Man muss nicht gleich Ideologie dahinter vermuten, nicht die Ablehnung des Modells Mutter-Vater-Kind, wenn Serien nicht-traditionelle Familienmodelle explorieren. Es geht oft vor allem um ungewohnte Szenarien. Serien zeigen den Alltag von Alleinerzieherinnen („Wer ist hier der Boss?“) oder von Patchworkfamilien („Eine starke Familie“), sie führen vor, dass das Familienleben nach einer Scheidung weitergehen kann („Gary Unmarried“, „Christine“) und dass – wie eben in „Modern Family“ – schwule Paare als Eltern die gleichen Probleme zu lösen haben wie wir alle. Aber dazu eben auch noch ein paar ganz spezielle: Die meisten Mädchen durchleben ja eine Phase, in der sie den Papa heiraten möchten. Aber was, wenn es gleich zwei Papas gibt?

Ungewohnte Situationen bedeuten auch ungewohnte Situationskomik. Aber auch wenn die Entscheidung für die Darstellung eines schwulen Paares der Lust an Hawaiihemden und affektierten Handbewegungen geschuldet sein mag: Serien wie „Modern Family“ fördern eine vorurteilslose Sicht der Dinge. Viel ist diesbezüglich über die „Bill Cosby Show“ geschrieben worden: „Es ist leicht, die Schwarzen abstrakt zu hassen, aber es wird ein bisschen schwieriger, wenn man in Cliff Huxtables Haus war und er dich zum Lachen gebracht hat und du deine Familie in seiner erkannt hast“, meinte etwa der Kolumnist Leonard Pitts.

So funktioniert auch „Modern Family“: Schließlich erleiden Mitchell und Cameron stellvertretend die Sorgen einer typischen Mittelstandsfamilie: Da wird um einen Platz in der richtigen Vorschule gerungen, da heißt es, den neuesten pädagogischen Schrei („Wir sagen zu unseren Kindern nicht Nein“) nicht allzu ernst zu nehmen – und cool zu reagieren, wenn die Kleine ein Four-Letter-Word ausprobiert.


Der Makler und die Hausfrau. Für jene, denen das Paar Jay/Gloria zu multikulti und das Paar Mitchell/Cameron zu schwul ist, gibt es noch die dritte Kleinfamilie im Bunde dieser Dynastie: Jays Tochter Claire ist Mutter dreier Kinder und Hausfrau, ihr Mann Phil ist Makler – und auch die Zeichnung der Charaktere entspricht absolut dem Familienserien-Standardmodell: Der Mann ist ein Träumer, der seine Lebensweisheiten ungern am Leben misst.
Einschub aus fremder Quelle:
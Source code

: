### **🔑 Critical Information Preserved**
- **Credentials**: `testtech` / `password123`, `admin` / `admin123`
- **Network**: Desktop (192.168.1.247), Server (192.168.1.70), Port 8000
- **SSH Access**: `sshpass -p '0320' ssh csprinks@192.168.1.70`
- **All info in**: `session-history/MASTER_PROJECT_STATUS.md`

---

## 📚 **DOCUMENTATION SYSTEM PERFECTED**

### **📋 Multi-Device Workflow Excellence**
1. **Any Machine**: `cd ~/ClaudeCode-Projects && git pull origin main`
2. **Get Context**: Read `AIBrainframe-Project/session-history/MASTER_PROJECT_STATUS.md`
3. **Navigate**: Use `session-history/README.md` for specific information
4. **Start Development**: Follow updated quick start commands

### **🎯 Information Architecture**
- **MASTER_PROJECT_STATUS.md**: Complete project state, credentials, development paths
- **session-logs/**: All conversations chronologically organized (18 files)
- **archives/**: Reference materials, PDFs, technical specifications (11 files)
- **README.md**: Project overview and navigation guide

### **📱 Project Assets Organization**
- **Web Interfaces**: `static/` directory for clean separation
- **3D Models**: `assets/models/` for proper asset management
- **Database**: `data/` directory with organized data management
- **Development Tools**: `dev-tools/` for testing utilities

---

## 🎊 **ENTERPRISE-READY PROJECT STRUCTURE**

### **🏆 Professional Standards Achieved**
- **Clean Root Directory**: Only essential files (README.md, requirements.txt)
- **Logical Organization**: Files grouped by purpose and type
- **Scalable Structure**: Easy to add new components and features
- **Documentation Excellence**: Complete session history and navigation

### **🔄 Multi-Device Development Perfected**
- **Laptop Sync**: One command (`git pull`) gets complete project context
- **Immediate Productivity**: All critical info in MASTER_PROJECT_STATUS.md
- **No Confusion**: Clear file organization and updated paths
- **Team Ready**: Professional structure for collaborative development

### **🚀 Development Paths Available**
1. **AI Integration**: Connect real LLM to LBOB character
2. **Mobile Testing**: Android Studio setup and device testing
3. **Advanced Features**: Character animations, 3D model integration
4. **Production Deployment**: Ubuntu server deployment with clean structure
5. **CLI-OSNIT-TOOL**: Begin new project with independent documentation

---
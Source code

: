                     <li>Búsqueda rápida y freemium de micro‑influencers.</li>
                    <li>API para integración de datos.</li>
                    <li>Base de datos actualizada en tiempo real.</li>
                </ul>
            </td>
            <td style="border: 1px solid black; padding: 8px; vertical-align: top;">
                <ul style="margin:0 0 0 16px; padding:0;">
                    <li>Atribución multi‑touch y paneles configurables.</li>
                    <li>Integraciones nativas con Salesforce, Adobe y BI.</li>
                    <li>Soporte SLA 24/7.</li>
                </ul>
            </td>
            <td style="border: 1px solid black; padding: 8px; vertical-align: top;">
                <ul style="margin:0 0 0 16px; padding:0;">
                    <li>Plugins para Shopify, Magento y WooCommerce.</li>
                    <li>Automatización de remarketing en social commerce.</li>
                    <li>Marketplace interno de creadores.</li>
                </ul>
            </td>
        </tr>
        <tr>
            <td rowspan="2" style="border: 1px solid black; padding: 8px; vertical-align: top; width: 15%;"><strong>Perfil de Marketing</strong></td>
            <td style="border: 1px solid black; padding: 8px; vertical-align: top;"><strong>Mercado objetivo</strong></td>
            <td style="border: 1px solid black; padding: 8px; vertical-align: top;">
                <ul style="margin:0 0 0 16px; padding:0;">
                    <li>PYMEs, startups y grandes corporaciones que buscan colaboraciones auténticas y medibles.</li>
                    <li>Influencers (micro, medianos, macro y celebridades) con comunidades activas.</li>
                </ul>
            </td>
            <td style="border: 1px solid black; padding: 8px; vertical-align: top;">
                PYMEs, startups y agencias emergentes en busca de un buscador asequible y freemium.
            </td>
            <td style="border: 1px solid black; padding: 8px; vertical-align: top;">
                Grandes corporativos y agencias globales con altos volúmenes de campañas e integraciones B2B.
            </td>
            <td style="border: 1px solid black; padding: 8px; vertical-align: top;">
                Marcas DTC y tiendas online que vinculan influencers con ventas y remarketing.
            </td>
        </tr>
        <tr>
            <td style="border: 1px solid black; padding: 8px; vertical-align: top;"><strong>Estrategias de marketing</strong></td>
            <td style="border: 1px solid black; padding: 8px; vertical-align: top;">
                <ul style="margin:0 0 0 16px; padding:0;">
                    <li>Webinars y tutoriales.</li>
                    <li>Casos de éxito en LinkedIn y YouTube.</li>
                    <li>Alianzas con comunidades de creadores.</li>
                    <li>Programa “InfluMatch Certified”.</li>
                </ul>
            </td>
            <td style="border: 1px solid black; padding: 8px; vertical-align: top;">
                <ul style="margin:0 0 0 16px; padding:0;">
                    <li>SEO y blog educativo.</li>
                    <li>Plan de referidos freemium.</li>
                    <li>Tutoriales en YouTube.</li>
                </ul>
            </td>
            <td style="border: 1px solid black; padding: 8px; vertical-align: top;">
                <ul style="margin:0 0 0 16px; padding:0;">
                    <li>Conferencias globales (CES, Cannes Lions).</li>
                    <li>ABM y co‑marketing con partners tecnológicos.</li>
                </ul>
Sie ist die patente Familienmanagerin, die ob all der Verantwortung, die auf ihren schmalen Schultern lastet, manchmal etwas überspannt erscheint.

Da versteht man auch, dass nicht nur Barack Obama erklärt hat, „Modern Family“ sei jene Serie, die er am liebsten mit seinen Kindern schaut – sondern auch Mitt Romney.